B. Dimension géographique des marchés en cause

(22) Le marché géographique en cause est constitué par l'Italie. Le monopole général sur la poste aux lettres, y compris sur la phase de remise du service de courrier électronique hybride réservée par l'article 4, paragraphe 4, du décret de 1999, couvre l'ensemble du territoire italien.

C. Position dominante

(23) L'article 4 du décret confère à l'opérateur postal public un droit exclusif couvrant l'ensemble du territoire italien. Le bénéficiaire de ce droit détient par conséquent une position dominante en ce qui concerne le service couvert par l'exclusivité. Selon la jurisprudence de la Cour, une entreprise qui bénéficie d'un monopole légal sur un marché donné peut être considérée comme occupant une position dominante sur ce marché au sens de l'article 82 du traité (23). En outre, le territoire d'un État membre auquel ce monopole s'étend est susceptible de constituer une partie substantielle du Marché commun (24).

D. Abus de positin dominante

(24) Selon la Cour, il y a abus au sens de l'article 82 lorsque, sans que cela soit objectivement nécessaire, une entreprise bénéficiant d'une position dominante sur un marché donné se réserve d'autres activités sur des marchés voisins, mais séparés (25), alors que ces activités pourraient également être exercées par une autre entreprise dans le cadre de ses activités sur ce marché voisin mais séparé (26).

(25) En ce qui concerne l'application combinée des articles 86 et 82 du traité, la Cour a estimé que l'extension, par voie de mesure étatique, d'un monopole à un marché voisin et concurrentiel, sans justification objective, est prohibée comme telle par l'article 82 en relation à l'article 86, paragraphe 1 (27).

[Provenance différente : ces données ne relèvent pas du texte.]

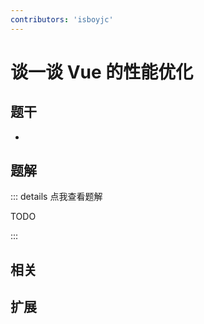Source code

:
 ```yaml
---
contributors: 'isboyjc'
---
```


# 谈一谈 Vue 的性能优化


## 题干

- 



## 题解

::: details 点我查看题解

  TODO

:::



## 相关



## 扩展
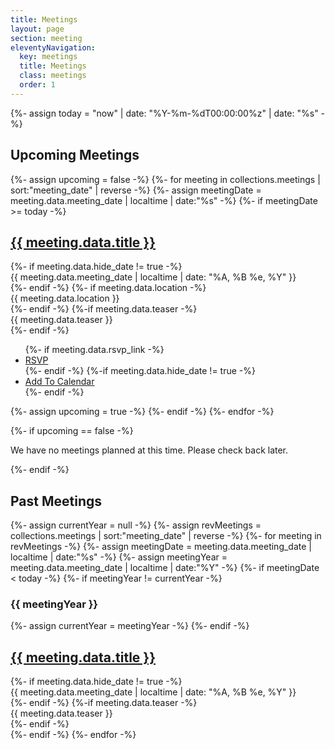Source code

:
 ```yaml
---
title: Meetings
layout: page
section: meeting
eleventyNavigation:
  key: meetings
  title: Meetings
  class: meetings
  order: 1
---
```

{%- assign today = "now" | date: "%Y-%m-%dT00:00:00%z" | date: "%s" -%}
<h2>Upcoming Meetings</h2>

{%- assign upcoming = false -%}
{%- for meeting in collections.meetings | sort:"meeting_date" | reverse -%}
  {%- assign meetingDate = meeting.data.meeting_date | localtime | date:"%s" -%}
  {%- if meetingDate >= today -%}
    <article class="meeting">
        <h1><a href="{{meeting.url }}">{{ meeting.data.title }}</a></h1>
        {%- if meeting.data.hide_date != true -%}<div class="date">{{ meeting.data.meeting_date | localtime | date: "%A, %B %e, %Y" }}</div>{%- endif -%}
        {%- if meeting.data.location -%}<div class="location">{{ meeting.data.location }}</div>{%- endif -%}
        {%-if meeting.data.teaser -%}<div class="teaser">{{ meeting.data.teaser }}</div>{%- endif -%}
        <ul class="meeting-actions">
            {%- if meeting.data.rsvp_link -%}<li><a href="{{ meeting.data.rsvp_link }}"><span class="fa-light fa-reply"></span> RSVP</a></li>{%- endif -%}
            {%-if meeting.data.hide_date != true -%}<li><a href="/meetings/{{ meeting.data.title | slugify }}.ics"><span class="fa-light fa-calendar-circle-plus"></span> Add To Calendar</a></li>{%- endif -%}
        </ul>
    </article>
    {%- assign upcoming = true -%}
  {%- endif -%}
{%- endfor -%}

{%- if upcoming == false -%}
  <p>We have no meetings planned at this time.  Please check back later.</p>
{%- endif -%}

<h2>Past Meetings</h2>

{%- assign currentYear = null -%}
{%- assign revMeetings = collections.meetings | sort:"meeting_date" | reverse -%}
{%- for meeting in revMeetings -%}
  {%- assign meetingDate = meeting.data.meeting_date | localtime | date:"%s" -%} 
  {%- assign meetingYear = meeting.data.meeting_date | localtime | date:"%Y" -%}
  {%- if meetingDate < today -%}
    {%- if meetingYear != currentYear -%}
      <h3>{{ meetingYear }}</h3>
      {%- assign currentYear = meetingYear -%}
    {%- endif -%}
    <article class="past-meeting">
        <h1><a href="{{meeting.url }}">{{ meeting.data.title }}</a></h1>
        {%- if meeting.data.hide_date != true -%}<div class="date">{{ meeting.data.meeting_date | localtime | date: "%A, %B %e, %Y" }}</div>{%- endif -%}
        {%-if meeting.data.teaser -%}<div class="teaser">{{ meeting.data.teaser }}</div>{%- endif -%}
    </article>
  {%- endif -%}
{%- endfor -%}
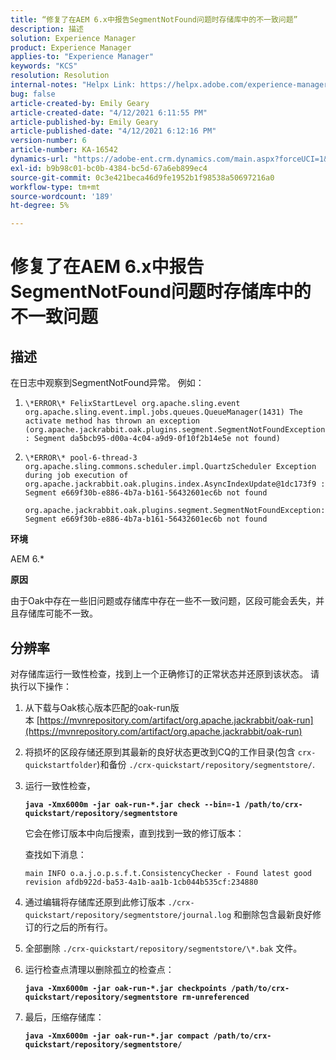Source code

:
 ```yaml
---
title: “修复了在AEM 6.x中报告SegmentNotFound问题时存储库中的不一致问题”
description: 描述
solution: Experience Manager
product: Experience Manager
applies-to: "Experience Manager"
keywords: "KCS"
resolution: Resolution
internal-notes: "Helpx Link: https://helpx.adobe.com/experience-manager/kb/fix-inconsistencies-in-the-repository-when-segmentnotfound-issue.html"
bug: false
article-created-by: Emily Geary
article-created-date: "4/12/2021 6:11:55 PM"
article-published-by: Emily Geary
article-published-date: "4/12/2021 6:12:16 PM"
version-number: 6
article-number: KA-16542
dynamics-url: "https://adobe-ent.crm.dynamics.com/main.aspx?forceUCI=1&pagetype=entityrecord&etn=knowledgearticle&id=18318d8e-ba9b-eb11-b1ac-000d3a3680d8"
exl-id: b9b98c01-bc0b-4384-bc5d-67a6eb899ec4
source-git-commit: 0c3e421beca46d9fe1952b1f98538a50697216a0
workflow-type: tm+mt
source-wordcount: '189'
ht-degree: 5%

---
```


# 修复了在AEM 6.x中报告SegmentNotFound问题时存储库中的不一致问题

## 描述


在日志中观察到SegmentNotFound异常。 例如：

1. `\*ERROR\* FelixStartLevel org.apache.sling.event org.apache.sling.event.impl.jobs.queues.QueueManager(1431) The activate method has thrown an exception (org.apache.jackrabbit.oak.plugins.segment.SegmentNotFoundException: Segment da5bcb95-d00a-4c04-a9d9-0f10f2b14e5e not found)`
2. `\*ERROR\* pool-6-thread-3 org.apache.sling.commons.scheduler.impl.QuartzScheduler Exception during job execution of org.apache.jackrabbit.oak.plugins.index.AsyncIndexUpdate@1dc173f9 : Segment e669f30b-e886-4b7a-b161-56432601ec6b not found`

   `org.apache.jackrabbit.oak.plugins.segment.SegmentNotFoundException: Segment e669f30b-e886-4b7a-b161-56432601ec6b not found`


<b>环境</b>

AEM 6.\*

<b>原因</b>

由于Oak中存在一些旧问题或存储库中存在一些不一致问题，区段可能会丢失，并且存储库可能不一致。


## 分辨率


对存储库运行一致性检查，找到上一个正确修订的正常状态并还原到该状态。 请执行以下操作：

1. 从下载与Oak核心版本匹配的oak-run版本 [https://mvnrepository.com/artifact/org.apache.jackrabbit/oak-run](https://mvnrepository.com/artifact/org.apache.jackrabbit/oak-run)
2. 将损坏的区段存储还原到其最新的良好状态更改到CQ的工作目录(包含 `crx-quickstartfolder`)和备份 `./crx-quickstart/repository/segmentstore/`.
3. 运行一致性检查，

   <b>`java -Xmx6000m -jar oak-run-*.jar check --bin=-1 /path/to/crx-quickstart/repository/segmentstore`</b>



   它会在修订版本中向后搜索，直到找到一致的修订版本：



   查找如下消息：

   `main INFO o.a.j.o.p.s.f.t.ConsistencyChecker - Found latest good revision afdb922d-ba53-4a1b-aa1b-1cb044b535cf:234880`


4. 通过编辑将存储库还原到此修订版本 `./crx-quickstart/repository/segmentstore/journal.log` 和删除包含最新良好修订的行之后的所有行。
5. 全部删除 `./crx-quickstart/repository/segmentstore/\*.bak` 文件。
6. 运行检查点清理以删除孤立的检查点：

   <b>`java -Xmx6000m -jar oak-run-*.jar checkpoints /path/to/crx-quickstart/repository/segmentstore rm-unreferenced`</b>


7. 最后，压缩存储库：

   <b>`java -Xmx6000m -jar oak-run-*.jar compact /path/to/crx-quickstart/repository/segmentstore/`</b>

(26) PI déclare qu'elle n'offre, pour l'instant, pas de services de remise à date ou à heure prédéterminées (28). Toutefois, une mesure étatique qui réserve un marché voisin mais distinct contrevient à l'article 86, paragraphe 1, en liaison avec l'article 82, que le gestionnaire public soit ou non déjà opérationnel sur ce marché distinct :

- dans la mesure où l'extension du domaine réservé pour y inclure les services de remise à une date ou à une heure prédéterminée, amène PI à offrir des services de remise à une date ou à une heure prédéterminées, l'article 4, paragraphe 4, risque d'étendre sa position dominante à ce marché voisin mais distinct,

- dans la mesure où PI n'offre pas des services de remise à une date ou à une heure prédéterminées, l'article 4, paragraphe 4, amène ledit opérateur, par le simple exercice de son droit exclusif, à restreindre la fourniture du service en question, les opérateurs privés étant empêchés de satisfaire la demande de remise garantie à une date ou à une heure prédéterminées(29).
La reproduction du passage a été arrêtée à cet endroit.